Stored data entries
==*==

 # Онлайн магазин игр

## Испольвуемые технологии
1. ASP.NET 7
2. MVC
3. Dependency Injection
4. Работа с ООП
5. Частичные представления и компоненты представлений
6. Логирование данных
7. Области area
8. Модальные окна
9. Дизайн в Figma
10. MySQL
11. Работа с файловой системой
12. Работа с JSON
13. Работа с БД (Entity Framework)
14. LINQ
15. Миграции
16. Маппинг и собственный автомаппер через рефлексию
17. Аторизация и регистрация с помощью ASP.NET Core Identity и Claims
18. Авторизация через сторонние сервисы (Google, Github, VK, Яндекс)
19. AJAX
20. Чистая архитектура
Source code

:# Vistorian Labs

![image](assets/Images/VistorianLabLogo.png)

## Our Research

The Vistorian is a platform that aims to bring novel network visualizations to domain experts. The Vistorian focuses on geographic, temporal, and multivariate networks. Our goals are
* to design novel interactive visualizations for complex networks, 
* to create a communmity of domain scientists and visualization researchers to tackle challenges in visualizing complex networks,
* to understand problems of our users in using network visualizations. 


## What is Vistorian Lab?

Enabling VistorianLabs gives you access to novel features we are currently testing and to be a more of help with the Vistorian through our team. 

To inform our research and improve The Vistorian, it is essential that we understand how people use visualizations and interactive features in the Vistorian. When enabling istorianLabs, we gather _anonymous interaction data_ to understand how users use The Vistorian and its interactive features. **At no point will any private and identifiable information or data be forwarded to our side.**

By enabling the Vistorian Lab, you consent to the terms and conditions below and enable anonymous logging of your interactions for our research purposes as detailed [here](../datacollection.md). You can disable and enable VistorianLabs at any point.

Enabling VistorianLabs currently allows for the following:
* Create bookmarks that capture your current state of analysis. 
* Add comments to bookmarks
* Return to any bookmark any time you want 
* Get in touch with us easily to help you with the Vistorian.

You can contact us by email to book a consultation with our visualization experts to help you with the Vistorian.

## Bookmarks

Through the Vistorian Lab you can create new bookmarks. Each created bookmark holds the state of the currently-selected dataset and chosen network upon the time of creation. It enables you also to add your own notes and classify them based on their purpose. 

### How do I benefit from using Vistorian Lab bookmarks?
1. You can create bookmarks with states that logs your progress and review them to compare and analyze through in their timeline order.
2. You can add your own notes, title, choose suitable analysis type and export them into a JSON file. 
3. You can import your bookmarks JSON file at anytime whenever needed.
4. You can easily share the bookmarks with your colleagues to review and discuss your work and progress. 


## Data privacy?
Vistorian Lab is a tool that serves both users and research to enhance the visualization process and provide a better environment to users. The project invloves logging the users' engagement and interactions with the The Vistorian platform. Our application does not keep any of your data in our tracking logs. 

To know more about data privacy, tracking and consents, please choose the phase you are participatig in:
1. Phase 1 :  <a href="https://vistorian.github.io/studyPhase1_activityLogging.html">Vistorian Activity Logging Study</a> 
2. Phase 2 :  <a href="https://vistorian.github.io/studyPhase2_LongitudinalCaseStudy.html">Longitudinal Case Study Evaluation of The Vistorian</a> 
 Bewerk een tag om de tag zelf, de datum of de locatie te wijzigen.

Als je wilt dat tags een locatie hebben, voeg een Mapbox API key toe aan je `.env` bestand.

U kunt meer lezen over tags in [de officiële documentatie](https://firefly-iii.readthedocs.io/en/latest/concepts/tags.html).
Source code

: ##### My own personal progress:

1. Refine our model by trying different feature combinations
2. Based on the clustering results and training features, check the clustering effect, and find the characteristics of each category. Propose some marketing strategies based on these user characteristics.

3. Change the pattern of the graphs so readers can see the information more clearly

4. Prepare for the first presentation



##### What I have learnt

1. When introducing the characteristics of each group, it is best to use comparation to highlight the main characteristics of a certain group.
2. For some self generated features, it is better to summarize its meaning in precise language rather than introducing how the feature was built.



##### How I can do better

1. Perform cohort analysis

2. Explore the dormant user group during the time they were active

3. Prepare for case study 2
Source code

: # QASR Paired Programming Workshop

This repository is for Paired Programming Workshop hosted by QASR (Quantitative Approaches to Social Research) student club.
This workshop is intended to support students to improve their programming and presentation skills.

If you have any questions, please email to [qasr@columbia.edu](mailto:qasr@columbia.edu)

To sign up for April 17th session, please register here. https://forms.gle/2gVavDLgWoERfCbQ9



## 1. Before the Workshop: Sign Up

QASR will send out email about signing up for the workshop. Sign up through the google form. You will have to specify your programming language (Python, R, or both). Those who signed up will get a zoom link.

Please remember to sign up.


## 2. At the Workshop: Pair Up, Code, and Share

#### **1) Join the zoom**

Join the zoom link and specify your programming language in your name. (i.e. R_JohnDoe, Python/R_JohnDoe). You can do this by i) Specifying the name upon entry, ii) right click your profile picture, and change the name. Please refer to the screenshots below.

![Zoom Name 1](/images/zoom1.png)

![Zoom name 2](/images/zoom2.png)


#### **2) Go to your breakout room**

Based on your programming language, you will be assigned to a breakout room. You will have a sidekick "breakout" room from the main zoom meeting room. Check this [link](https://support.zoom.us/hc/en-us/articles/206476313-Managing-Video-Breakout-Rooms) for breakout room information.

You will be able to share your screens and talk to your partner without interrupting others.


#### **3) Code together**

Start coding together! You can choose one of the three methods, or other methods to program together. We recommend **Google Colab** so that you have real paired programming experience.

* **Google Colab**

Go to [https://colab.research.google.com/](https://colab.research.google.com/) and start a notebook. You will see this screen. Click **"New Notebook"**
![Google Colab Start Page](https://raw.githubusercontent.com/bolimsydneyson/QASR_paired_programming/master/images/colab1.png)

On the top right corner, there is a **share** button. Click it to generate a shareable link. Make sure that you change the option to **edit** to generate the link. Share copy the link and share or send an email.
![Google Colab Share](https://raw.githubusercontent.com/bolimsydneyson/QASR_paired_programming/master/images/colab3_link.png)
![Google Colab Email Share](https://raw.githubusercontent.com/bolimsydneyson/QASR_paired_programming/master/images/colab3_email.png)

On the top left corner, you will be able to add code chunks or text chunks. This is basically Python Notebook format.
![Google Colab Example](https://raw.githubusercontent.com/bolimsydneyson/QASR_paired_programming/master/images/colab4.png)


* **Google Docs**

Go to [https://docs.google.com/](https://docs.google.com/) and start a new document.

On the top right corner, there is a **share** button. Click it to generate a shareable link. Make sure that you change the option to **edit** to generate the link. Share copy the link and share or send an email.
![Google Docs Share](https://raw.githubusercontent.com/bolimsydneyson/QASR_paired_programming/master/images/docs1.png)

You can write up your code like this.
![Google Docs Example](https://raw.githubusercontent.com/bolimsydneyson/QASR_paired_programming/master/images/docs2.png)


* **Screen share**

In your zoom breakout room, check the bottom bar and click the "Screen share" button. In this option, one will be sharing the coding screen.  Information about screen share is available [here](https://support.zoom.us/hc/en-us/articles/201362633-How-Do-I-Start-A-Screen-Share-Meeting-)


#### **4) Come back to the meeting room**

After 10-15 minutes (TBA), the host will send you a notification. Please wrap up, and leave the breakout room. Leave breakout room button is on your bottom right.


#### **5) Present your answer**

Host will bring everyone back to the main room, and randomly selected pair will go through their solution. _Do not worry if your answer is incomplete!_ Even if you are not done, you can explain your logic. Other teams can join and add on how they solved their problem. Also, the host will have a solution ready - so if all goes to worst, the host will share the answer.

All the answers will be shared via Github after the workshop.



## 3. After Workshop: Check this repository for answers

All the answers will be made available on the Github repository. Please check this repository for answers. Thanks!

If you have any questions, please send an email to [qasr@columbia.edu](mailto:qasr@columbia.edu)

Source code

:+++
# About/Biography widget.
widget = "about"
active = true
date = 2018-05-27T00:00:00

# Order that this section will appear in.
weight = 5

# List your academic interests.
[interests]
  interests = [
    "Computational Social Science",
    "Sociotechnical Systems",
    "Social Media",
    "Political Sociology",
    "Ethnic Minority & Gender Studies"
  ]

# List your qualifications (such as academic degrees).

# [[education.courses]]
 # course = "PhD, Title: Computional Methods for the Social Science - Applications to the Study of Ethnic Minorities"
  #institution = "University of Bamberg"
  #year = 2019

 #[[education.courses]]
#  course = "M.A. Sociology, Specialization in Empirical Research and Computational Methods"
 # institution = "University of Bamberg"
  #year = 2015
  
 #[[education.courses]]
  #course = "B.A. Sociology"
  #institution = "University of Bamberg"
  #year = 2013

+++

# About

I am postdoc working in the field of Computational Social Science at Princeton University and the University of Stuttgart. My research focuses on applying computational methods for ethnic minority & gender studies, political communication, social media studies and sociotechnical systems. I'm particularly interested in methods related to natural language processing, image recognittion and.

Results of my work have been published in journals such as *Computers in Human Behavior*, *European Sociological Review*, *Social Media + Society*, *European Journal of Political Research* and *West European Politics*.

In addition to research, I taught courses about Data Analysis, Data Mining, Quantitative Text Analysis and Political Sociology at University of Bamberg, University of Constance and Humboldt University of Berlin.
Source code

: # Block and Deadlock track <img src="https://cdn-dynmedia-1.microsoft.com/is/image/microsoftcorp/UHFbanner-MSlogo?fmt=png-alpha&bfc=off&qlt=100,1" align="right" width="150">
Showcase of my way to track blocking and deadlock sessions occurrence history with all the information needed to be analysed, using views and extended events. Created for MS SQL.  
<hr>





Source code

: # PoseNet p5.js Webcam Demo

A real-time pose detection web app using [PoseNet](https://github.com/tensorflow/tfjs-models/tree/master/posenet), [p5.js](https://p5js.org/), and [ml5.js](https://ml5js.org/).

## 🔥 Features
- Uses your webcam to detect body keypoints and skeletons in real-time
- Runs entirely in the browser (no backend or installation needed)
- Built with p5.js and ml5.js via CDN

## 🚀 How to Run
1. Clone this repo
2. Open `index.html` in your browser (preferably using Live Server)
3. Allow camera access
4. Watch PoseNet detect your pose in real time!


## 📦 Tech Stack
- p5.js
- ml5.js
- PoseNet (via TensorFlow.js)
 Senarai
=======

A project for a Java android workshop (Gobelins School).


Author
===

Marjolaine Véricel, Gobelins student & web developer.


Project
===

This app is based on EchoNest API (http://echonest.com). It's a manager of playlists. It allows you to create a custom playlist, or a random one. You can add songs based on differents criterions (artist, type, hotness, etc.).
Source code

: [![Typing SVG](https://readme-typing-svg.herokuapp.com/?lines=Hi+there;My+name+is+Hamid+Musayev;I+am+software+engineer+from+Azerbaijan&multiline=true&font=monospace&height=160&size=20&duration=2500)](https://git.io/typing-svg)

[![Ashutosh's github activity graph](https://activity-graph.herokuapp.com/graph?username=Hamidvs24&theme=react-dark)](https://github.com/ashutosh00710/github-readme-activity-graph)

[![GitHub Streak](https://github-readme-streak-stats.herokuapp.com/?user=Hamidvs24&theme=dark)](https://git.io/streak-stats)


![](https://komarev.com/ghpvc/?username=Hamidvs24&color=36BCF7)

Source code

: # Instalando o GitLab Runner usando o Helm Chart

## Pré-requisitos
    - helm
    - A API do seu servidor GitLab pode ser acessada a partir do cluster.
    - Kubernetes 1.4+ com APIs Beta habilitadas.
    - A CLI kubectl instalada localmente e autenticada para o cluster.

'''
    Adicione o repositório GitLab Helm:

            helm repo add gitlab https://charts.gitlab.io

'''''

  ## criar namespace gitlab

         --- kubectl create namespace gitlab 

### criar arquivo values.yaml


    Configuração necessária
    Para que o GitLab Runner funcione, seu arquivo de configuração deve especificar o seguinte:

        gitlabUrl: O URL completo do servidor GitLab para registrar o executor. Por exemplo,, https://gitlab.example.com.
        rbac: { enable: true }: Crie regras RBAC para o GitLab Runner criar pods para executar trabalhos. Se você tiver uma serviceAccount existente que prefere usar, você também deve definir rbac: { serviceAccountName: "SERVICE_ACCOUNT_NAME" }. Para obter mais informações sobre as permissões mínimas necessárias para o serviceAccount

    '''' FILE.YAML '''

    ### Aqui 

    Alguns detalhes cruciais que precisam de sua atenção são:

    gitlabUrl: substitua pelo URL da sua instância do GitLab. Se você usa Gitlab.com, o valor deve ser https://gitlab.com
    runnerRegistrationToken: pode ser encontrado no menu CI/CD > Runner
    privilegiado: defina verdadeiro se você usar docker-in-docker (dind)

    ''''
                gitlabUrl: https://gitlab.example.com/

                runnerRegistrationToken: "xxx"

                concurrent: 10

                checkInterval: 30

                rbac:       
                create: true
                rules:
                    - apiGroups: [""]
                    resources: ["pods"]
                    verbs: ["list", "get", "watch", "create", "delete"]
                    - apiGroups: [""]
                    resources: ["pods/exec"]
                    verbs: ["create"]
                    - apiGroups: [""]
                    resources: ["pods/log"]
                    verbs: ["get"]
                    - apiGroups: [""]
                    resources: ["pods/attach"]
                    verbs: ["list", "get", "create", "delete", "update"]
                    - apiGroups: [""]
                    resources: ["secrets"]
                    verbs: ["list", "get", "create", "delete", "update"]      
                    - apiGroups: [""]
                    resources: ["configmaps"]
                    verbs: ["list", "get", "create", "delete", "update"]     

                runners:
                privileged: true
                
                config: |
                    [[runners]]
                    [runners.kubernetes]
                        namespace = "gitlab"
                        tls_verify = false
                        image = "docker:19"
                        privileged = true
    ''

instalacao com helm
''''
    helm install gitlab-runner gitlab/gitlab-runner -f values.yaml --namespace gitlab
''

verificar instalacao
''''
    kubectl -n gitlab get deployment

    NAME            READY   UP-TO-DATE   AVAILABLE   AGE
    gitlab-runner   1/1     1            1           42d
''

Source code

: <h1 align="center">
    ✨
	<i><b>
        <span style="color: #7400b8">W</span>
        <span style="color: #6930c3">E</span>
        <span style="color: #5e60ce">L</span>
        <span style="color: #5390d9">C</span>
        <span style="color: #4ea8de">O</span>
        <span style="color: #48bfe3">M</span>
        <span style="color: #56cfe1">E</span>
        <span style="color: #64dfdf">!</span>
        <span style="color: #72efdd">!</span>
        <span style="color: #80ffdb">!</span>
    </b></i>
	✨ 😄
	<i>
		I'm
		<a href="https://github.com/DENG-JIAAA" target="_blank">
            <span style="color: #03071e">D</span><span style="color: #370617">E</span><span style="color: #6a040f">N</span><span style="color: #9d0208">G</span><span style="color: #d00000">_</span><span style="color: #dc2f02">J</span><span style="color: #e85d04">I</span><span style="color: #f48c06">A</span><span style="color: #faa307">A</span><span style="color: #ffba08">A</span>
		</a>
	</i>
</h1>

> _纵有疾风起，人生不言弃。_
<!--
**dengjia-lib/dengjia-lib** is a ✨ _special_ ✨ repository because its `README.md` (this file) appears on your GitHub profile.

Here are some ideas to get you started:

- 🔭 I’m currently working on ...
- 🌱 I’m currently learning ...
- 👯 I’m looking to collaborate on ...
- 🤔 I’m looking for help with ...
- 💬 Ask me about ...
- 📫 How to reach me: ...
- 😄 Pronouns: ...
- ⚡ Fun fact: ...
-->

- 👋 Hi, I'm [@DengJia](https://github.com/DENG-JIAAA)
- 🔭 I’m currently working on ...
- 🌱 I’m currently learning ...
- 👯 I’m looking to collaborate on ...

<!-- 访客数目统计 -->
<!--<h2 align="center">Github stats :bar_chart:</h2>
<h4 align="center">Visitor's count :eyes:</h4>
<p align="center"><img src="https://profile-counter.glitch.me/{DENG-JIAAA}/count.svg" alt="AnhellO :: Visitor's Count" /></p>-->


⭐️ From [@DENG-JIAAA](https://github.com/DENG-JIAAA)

==*==

• _EXERCISE GOAL_
The lines to return begin at the first line of the records and end at the line holding "Enabling VistorianLabs currently"; please return them exactly, including both, and nothing beyond.

• _EXERCISE SOLUTION_
 # Онлайн магазин игр

## Испольвуемые технологии
1. ASP.NET 7
2. MVC
3. Dependency Injection
4. Работа с ООП
5. Частичные представления и компоненты представлений
6. Логирование данных
7. Области area
8. Модальные окна
9. Дизайн в Figma
10. MySQL
11. Работа с файловой системой
12. Работа с JSON
13. Работа с БД (Entity Framework)
14. LINQ
15. Миграции
16. Маппинг и собственный автомаппер через рефлексию
17. Аторизация и регистрация с помощью ASP.NET Core Identity и Claims
18. Авторизация через сторонние сервисы (Google, Github, VK, Яндекс)
19. AJAX
20. Чистая архитектура
Source code

:# Vistorian Labs

![image](assets/Images/VistorianLabLogo.png)

## Our Research

The Vistorian is a platform that aims to bring novel network visualizations to domain experts. The Vistorian focuses on geographic, temporal, and multivariate networks. Our goals are
* to design novel interactive visualizations for complex networks, 
* to create a communmity of domain scientists and visualization researchers to tackle challenges in visualizing complex networks,
* to understand problems of our users in using network visualizations. 


## What is Vistorian Lab?

Enabling VistorianLabs gives you access to novel features we are currently testing and to be a more of help with the Vistorian through our team. 

To inform our research and improve The Vistorian, it is essential that we understand how people use visualizations and interactive features in the Vistorian. When enabling istorianLabs, we gather _anonymous interaction data_ to understand how users use The Vistorian and its interactive features. **At no point will any private and identifiable information or data be forwarded to our side.**

By enabling the Vistorian Lab, you consent to the terms and conditions below and enable anonymous logging of your interactions for our research purposes as detailed [here](../datacollection.md). You can disable and enable VistorianLabs at any point.

Enabling VistorianLabs currently allows for the following:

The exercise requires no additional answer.